* Exercise data
____
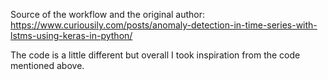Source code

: Source of the workflow and the original author: https://www.curiousily.com/posts/anomaly-detection-in-time-series-with-lstms-using-keras-in-python/

The code is a little different but overall I took inspiration from the code mentioned above.
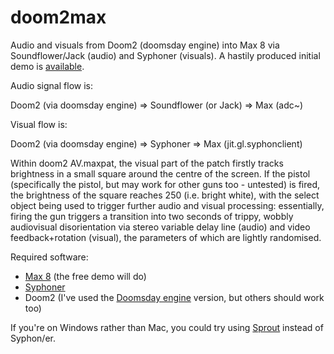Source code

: # doom2max
Audio and visuals from Doom2 (doomsday engine) into Max 8 via Soundflower/Jack (audio) and Syphoner (visuals). A hastily produced initial demo is [available](https://github.com/matdwlv/doom2max/blob/master/quick%20demo.mp4).

Audio signal flow is:

Doom2 (via doomsday engine) => Soundflower (or Jack) => Max (adc~)

Visual flow is:

Doom2 (via doomsday engine) => Syphoner => Max (jit.gl.syphonclient)

Within doom2 AV.maxpat, the visual part of the patch firstly tracks brightness in a small square around the centre of the screen. If the pistol (specifically the pistol, but may work for other guns too - untested) is fired, the brightness of the square reaches 250 (i.e. bright white), with the select object being used to trigger further audio and visual processing: essentially, firing the gun triggers a transition into two seconds of trippy, wobbly audiovisual disorientation via stereo variable delay line (audio) and video feedback+rotation (visual), the parameters of which are lightly randomised. 

Required software:

- [Max 8](https://cycling74.com/downloads) (the free demo will do)
- [Syphoner](http://www.sigmasix.ch/syphoner/)
- Doom2 (I've used the [Doomsday engine](http://dengine.net/) version, but others should work too)

If you're on Windows rather than Mac, you could try using [Sprout](http://spout.zeal.co/) instead of Syphon/er. 

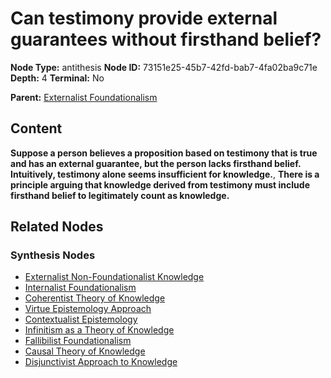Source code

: # Can testimony provide external guarantees without firsthand belief?

**Node Type:** antithesis
**Node ID:** 73151e25-45b7-42fd-bab7-4fa02ba9c71e
**Depth:** 4
**Terminal:** No

**Parent:** [Externalist Foundationalism](externalist-foundationalism-synthesis-5f5bacb4-81e2-4245-884b-78e781da31c6.md)

## Content

**Suppose a person believes a proposition based on testimony that is true and has an external guarantee, but the person lacks firsthand belief. Intuitively, testimony alone seems insufficient for knowledge.**, **There is a principle arguing that knowledge derived from testimony must include firsthand belief to legitimately count as knowledge.**

## Related Nodes

### Synthesis Nodes

- [Externalist Non-Foundationalist Knowledge](externalist-non-foundationalist-knowledge-synthesis-c52d6d5e-51e6-4825-adf3-b0a57a75b4ff.md)
- [Internalist Foundationalism](internalist-foundationalism-synthesis-3373c08d-6623-4c71-92bb-b591e94c5599.md)
- [Coherentist Theory of Knowledge](coherentist-theory-of-knowledge-synthesis-e65b3ee4-a84b-4b60-8979-984228ed06cd.md)
- [Virtue Epistemology Approach](virtue-epistemology-approach-synthesis-c601306c-a447-47ad-8d21-b8d9ab6503bf.md)
- [Contextualist Epistemology](contextualist-epistemology-synthesis-3d6fdadb-16ca-47bd-ae04-ffab61981978.md)
- [Infinitism as a Theory of Knowledge](infinitism-as-a-theory-of-knowledge-synthesis-f62ad454-8276-4ce7-ad9b-0b8a70f41e05.md)
- [Fallibilist Foundationalism](fallibilist-foundationalism-synthesis-acffe48c-9cb2-45df-b2f9-76042cf1780d.md)
- [Causal Theory of Knowledge](causal-theory-of-knowledge-synthesis-0bbb89ec-da42-4213-bd8e-648ff31e341c.md)
- [Disjunctivist Approach to Knowledge](disjunctivist-approach-to-knowledge-synthesis-ec98ce7c-a883-4a04-b4ee-9757fa46c5b9.md)
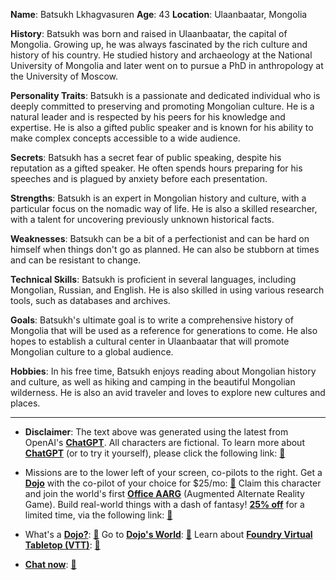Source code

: **Name**: Batsukh Lkhagvasuren
**Age**: 43
**Location**: Ulaanbaatar, Mongolia

**History**:
Batsukh was born and raised in Ulaanbaatar, the capital of Mongolia. Growing up, he was always fascinated by the rich culture and history of his country. He studied history and archaeology at the National University of Mongolia and later went on to pursue a PhD in anthropology at the University of Moscow.

**Personality Traits**:
Batsukh is a passionate and dedicated individual who is deeply committed to preserving and promoting Mongolian culture. He is a natural leader and is respected by his peers for his knowledge and expertise. He is also a gifted public speaker and is known for his ability to make complex concepts accessible to a wide audience.

**Secrets**:
Batsukh has a secret fear of public speaking, despite his reputation as a gifted speaker. He often spends hours preparing for his speeches and is plagued by anxiety before each presentation.

**Strengths**:
Batsukh is an expert in Mongolian history and culture, with a particular focus on the nomadic way of life. He is also a skilled researcher, with a talent for uncovering previously unknown historical facts.

**Weaknesses**:
Batsukh can be a bit of a perfectionist and can be hard on himself when things don't go as planned. He can also be stubborn at times and can be resistant to change.

**Technical Skills**:
Batsukh is proficient in several languages, including Mongolian, Russian, and English. He is also skilled in using various research tools, such as databases and archives.

**Goals**:
Batsukh's ultimate goal is to write a comprehensive history of Mongolia that will be used as a reference for generations to come. He also hopes to establish a cultural center in Ulaanbaatar that will promote Mongolian culture to a global audience.

**Hobbies**:
In his free time, Batsukh enjoys reading about Mongolian history and culture, as well as hiking and camping in the beautiful Mongolian wilderness. He is also an avid traveler and loves to explore new cultures and places.
 

---
* **Disclaimer**: The text above was generated using the latest from OpenAI's [**ChatGPT**](https://openai.com/blog/chatgpt/).  All characters are fictional.  To learn more about [**ChatGPT**](https://openai.com/blog/chatgpt/) (or to try it yourself), please click the following link: [:closed_book:](https://openai.com/blog/chatgpt/)

* Missions are to the lower left of your screen, co-pilots to the right. Get a [**Dojo**](https://workmates.live/marketplace) with the co-pilot of your choice for $25/mo: [:green_book:](https://workmates.live/marketplace) Claim this character and join the world's first [**Office AARG**](https://dojos.world) (Augmented Alternate Reality Game). Build real-world things with a dash of fantasy! [**25% off**](https://blog.workmates.live/deal-on-a-dojo) for a limited time, via the following link: [:green_book:](https://blog.workmates.live/deal-on-a-dojo) 

* What's a [**Dojo?**](https://workdojos.com): [:blue_book:](https://workdojos.com)  Go to [**Dojo's World**](https://dojos.world): [:blue_book:](https://dojos.world)  Learn about [**Foundry Virtual Tabletop (VTT)**](https://foundryvtt.com): [:closed_book:](https://foundryvtt.com/)

* [**Chat now**](https://chat.workmates.live/channel/support): [:ledger:](https://chat.workmates.live/channel/support)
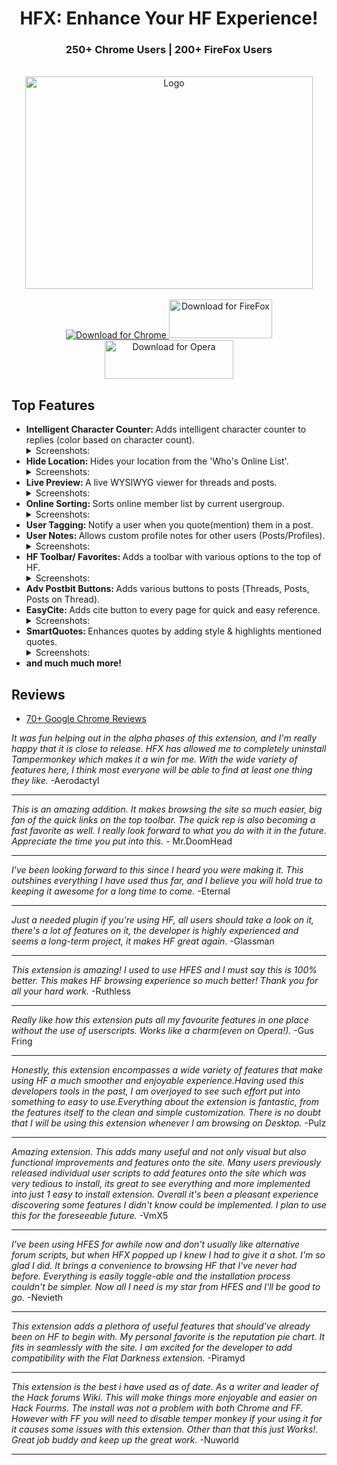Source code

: <div align="center">
  <h1>
    HFX: Enhance Your HF Experience!
  </h1>
  <h3>250+ Chrome Users | 200+ FireFox Users</h3>
  <br>
  <img src="https://raw.githubusercontent.com/xadamxk/HFX/master/images/banner-large.png"  width="460" height="340" title="Logo"  />
  <br /><br />
  <a align="center" href="https://chrome.google.com/webstore/detail/hf-xtension/hcfofmfmidhgbblcnnipcphhegcmdeeb">
    <img src="https://developer.chrome.com/webstore/images/ChromeWebStore_BadgeWBorder_v2_206x58.png" title="Download for Chrome"  />
  </a>
  <a align="center" href="https://github.com/xadamxk/HFX/releases/latest">
    <img src="https://raw.githubusercontent.com/xadamxk/HFX/master/images/FireFoxWebStore01.png" width="165" height="62" title="Download for FireFox"  />
  </a>
  <a align="center" href="https://github.com/xadamxk/HFX/wiki/Installing-HFX-on-Opera-Browser">
    <img src="https://raw.githubusercontent.com/xadamxk/HFX/master/images/OperaWebStore01.png" width="206" height="62" title="Download for Opera"  />
  </a>
  <br>
</div>

<h2>Top Features</h2>
<ul>
  <li><b>Intelligent Character Counter: </b>Adds intelligent character counter to replies (color based on character count).
  <details><summary>Screenshots:</summary> 
  
  Examples:
  
  <img src="https://camo.githubusercontent.com/138c6c69773bab65f1e59ec4272dff502d934854/687474703a2f2f692e696d6775722e636f6d2f6e4c57616a4f322e706e67" title="Screenshot"/>
  <img src="https://camo.githubusercontent.com/55b53a97245d7c9cab551543a595becde59b5028/687474703a2f2f692e696d6775722e636f6d2f6e596b6841516e2e706e67" title="Screenshot"/>
  <img src="https://camo.githubusercontent.com/192aff7ebad53ff4dc3bcb4a942dd13b5ebc24ce/687474703a2f2f692e696d6775722e636f6d2f73764c3957794a2e706e67" title="Screenshot"/>
  <img src="https://camo.githubusercontent.com/3b29cdf3eca7c3c3f99d901363024c1423cd9c11/687474703a2f2f692e696d6775722e636f6d2f546458623756642e706e67" title="Screenshot"/>
  <img src="https://camo.githubusercontent.com/61d6f601811002d67f333529abf722cf2ad6f7e6/687474703a2f2f692e696d6775722e636f6d2f69666237664e382e706e67" title="Screenshot"/>
  <img src="https://camo.githubusercontent.com/51ae1ff16be9a24c708ab99cc64a4e4d6f9585f9/687474703a2f2f692e696d6775722e636f6d2f6c4e53307a72572e706e67" title="Screenshot"/>
  </details></li>
  
  <li><b>Hide Location: </b>Hides your location from the 'Who's Online List'.
  <details><summary>Screenshots:</summary> 
  
  Before:
  
  <img src="https://camo.githubusercontent.com/a4a4f7120f889a3c0b6835161b8d529592cfbc41/687474703a2f2f692e696d6775722e636f6d2f614a414b4f336c2e706e67" title="Screenshot" />
  
  After:
  
  <img src="https://camo.githubusercontent.com/365e26ce6056847447e675c5afa47f04bf64406d/687474703a2f2f692e696d6775722e636f6d2f745155776162432e706e67" title="Screenshot" />
  </details></li>
  <li><b>Live Preview: </b>A live WYSIWYG viewer for threads and posts.
  <details><summary>Screenshots:</summary> 
  
  Example:
  
  <img src="https://camo.githubusercontent.com/898642003e4d284f831f86459aeff5377972c387/687474703a2f2f692e696d6775722e636f6d2f534250736a6d572e706e67" title="Screenshot" />
  </details></li>
  <li><b>Online Sorting: </b>Sorts online member list by current usergroup.
  <details><summary>Screenshots:</summary> 
  
  Before:
  
  <img src="https://camo.githubusercontent.com/b3abe3bddc004457bf9751fb713b58fdbf54231d/687474703a2f2f692e696d6775722e636f6d2f7763316a5030622e706e67" title="Screenshot" width=800 />
  
  After:
  
  <img src="https://camo.githubusercontent.com/00b47451cc8d6c1e6e311d4c46e1f9ee3293bebb/687474703a2f2f692e696d6775722e636f6d2f6f7854686b54312e706e67" title="Screenshot" width=800 />
  </details></li>
  <li><b>User Tagging: </b>Notify a user when you quote(mention) them in a post.</li>
  <li><b>User Notes: </b>Allows custom profile notes for other users (Posts/Profiles).
  <details><summary>Screenshots:</summary> 
  
  Example:
  
  <img src="https://camo.githubusercontent.com/01e0dd9476e8cb74663799d3307da162764526fb/687474703a2f2f692e696d6775722e636f6d2f537573317a55422e706e67" title="Screenshot" />
  </details></li>
  <li><b>HF Toolbar/ Favorites: </b>Adds a toolbar with various options to the top of HF.
    <details><summary>Screenshots:</summary> 
  
  Example:
  
  <img src="https://camo.githubusercontent.com/2b1722ac8d86e1096ca9d8dba8f10030b3a1a5e7/687474703a2f2f692e696d6775722e636f6d2f647546424556302e706e67" title="Screenshot" width=800/>

  <img src="https://camo.githubusercontent.com/65da5e4e7529ccae94e6c62ba2acedae3a5cd191/687474703a2f2f692e696d6775722e636f6d2f643143587a506a2e706e67" title="Screenshot" width=500 />
  </details></li>
  <li><b>Adv Postbit Buttons: </b>Adds various buttons to posts (Threads, Posts, Posts on Thread).</li>
  <li><b>EasyCite: </b>Adds cite button to every page for quick and easy reference.
  <details><summary>Screenshots:</summary> 
  
  Example:
  
  <img src="https://camo.githubusercontent.com/246ff6aaf295d4273b227f740d451a6cb1c7270a/687474703a2f2f692e696d6775722e636f6d2f324a49496d624d2e706e67" title="Screenshot" />
  
  <img src="https://camo.githubusercontent.com/d127d8d9f77d571c5e13ef8a2ee14b046652413f/687474703a2f2f692e696d6775722e636f6d2f70736c39626b412e706e67" title="Screenshot" />
  </details></li>
  <li><b>SmartQuotes: </b>Enhances quotes by adding style & highlights mentioned quotes.
  <details><summary>Screenshots:</summary> 
  
  SmartQuote:
  
  <img src="https://camo.githubusercontent.com/b7bc1a7c6192cb1b0afa42168290f8221a93a623/687474703a2f2f692e696d6775722e636f6d2f326b4962616f562e706e67" title="Screenshot" />
  
  SmartQuote Mention:
  
  <img src="https://camo.githubusercontent.com/576744668bef0183240b0a841f8b6aa1ce8d7146/687474703a2f2f692e696d6775722e636f6d2f4f37576b746e502e706e67" title="Screenshot" />
  </details></li>
  <li><b>and much much more!</b></li>
</ul>

<h2>Reviews</h2>
<ul><li><a href="https://chrome.google.com/webstore/detail/hf-xtension/hcfofmfmidhgbblcnnipcphhegcmdeeb/reviews">70+ Google Chrome Reviews</a></li></ul> 
<i>It was fun helping out in the alpha phases of this extension, and I'm really happy that it is close to release. HFX has allowed me to completely uninstall Tampermonkey which makes it a win for me. With the wide variety of features here, I think most everyone will be able to find at least one thing they like.</i> -Aerodactyl<hr>
<i>This is an amazing addition. It makes browsing the site so much easier, big fan of the quick links on the top toolbar. The quick rep is also becoming a fast favorite as well. 
I really look forward to what you do with it in the future. Appreciate the time you put into this.</i> -
Mr.DoomHead<hr>
<i>I've been looking forward to this since I heard you were making it. This outshines everything I have used thus far, and I believe you will hold true to keeping it awesome for a long time to come.</i> -Eternal<hr>
<i>Just a needed plugin if you're using HF, all users should take a look on it, there's a lot of features on it, the developer is highly experienced and seems a long-term project, it makes HF great again.</i> -Glassman<hr>
<i>This extension is amazing! 
I used to use HFES and I must say this is 100% better. This makes HF browsing experience so much better! Thank you for all your hard work.</i> -Ruthless<hr>
<i>Really like how this extension puts all my favourite features in one place without the use of userscripts. Works like a charm(even on Opera!).</i> -Gus Fring<hr>
<i>Honestly, this extension encompasses a wide variety of features that make using HF a much smoother and enjoyable experience.Having used this developers tools in the past, I am overjoyed to see such effort put into something to easy to use.Everything about the extension is fantastic, from the features itself to the clean and simple customization. There is no doubt that I will be using this extension whenever I am browsing on Desktop.</i> -Pulz<hr>
<i>Amazing extension. This adds many useful and not only visual but also functional improvements and features onto the site. Many users previously released individual user scripts to add features onto the site which was very tedious to install, its great to see everything and more implemented into just 1 easy to install extension. Overall it's been a pleasant experience discovering some features I didn't know could be implemented. I plan to use this for the foreseeable future.</i> -VmX5<hr>
<i>I've been using HFES for awhile now and don't usually like alternative forum scripts, but when HFX popped up I knew I had to give it a shot. I'm so glad I did. It brings a convenience to browsing HF that I've never had before. Everything is easily toggle-able and the installation process couldn't be simpler. Now all I need is my star from HFES and I'll be good to go.</i> -Nevieth<hr>
<i>This extension adds a plethora of useful features that should've already been on HF to begin with. My personal favorite is the reputation pie chart. It fits in seamlessly with the site. I am excited for the developer to add compatibility with the Flat Darkness extension.</i> -Piramyd<hr>
<i>This extension is the best i have used as of date. As a writer and leader of the Hack forums Wiki. This will make things more enjoyable and easier on Hack Fourms. The install was not a problem with both Chrome and FF. However with FF you will need to disable temper monkey if your using it for it causes some issues with this extension. Other than that this just Works!. Great job buddy and keep up the great work.</i> -Nuworld<hr>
____
* Work instructions
Print exactly the lines of the listing above starting at the line containing "- [Externalist Non-Foundationalist" and ending at the line containing "- [Causal Theory", both included.

* Exercise solution
- [Externalist Non-Foundationalist Knowledge](externalist-non-foundationalist-knowledge-synthesis-c52d6d5e-51e6-4825-adf3-b0a57a75b4ff.md)
- [Internalist Foundationalism](internalist-foundationalism-synthesis-3373c08d-6623-4c71-92bb-b591e94c5599.md)
- [Coherentist Theory of Knowledge](coherentist-theory-of-knowledge-synthesis-e65b3ee4-a84b-4b60-8979-984228ed06cd.md)
- [Virtue Epistemology Approach](virtue-epistemology-approach-synthesis-c601306c-a447-47ad-8d21-b8d9ab6503bf.md)
- [Contextualist Epistemology](contextualist-epistemology-synthesis-3d6fdadb-16ca-47bd-ae04-ffab61981978.md)
- [Infinitism as a Theory of Knowledge](infinitism-as-a-theory-of-knowledge-synthesis-f62ad454-8276-4ce7-ad9b-0b8a70f41e05.md)
- [Fallibilist Foundationalism](fallibilist-foundationalism-synthesis-acffe48c-9cb2-45df-b2f9-76042cf1780d.md)
- [Causal Theory of Knowledge](causal-theory-of-knowledge-synthesis-0bbb89ec-da42-4213-bd8e-648ff31e341c.md)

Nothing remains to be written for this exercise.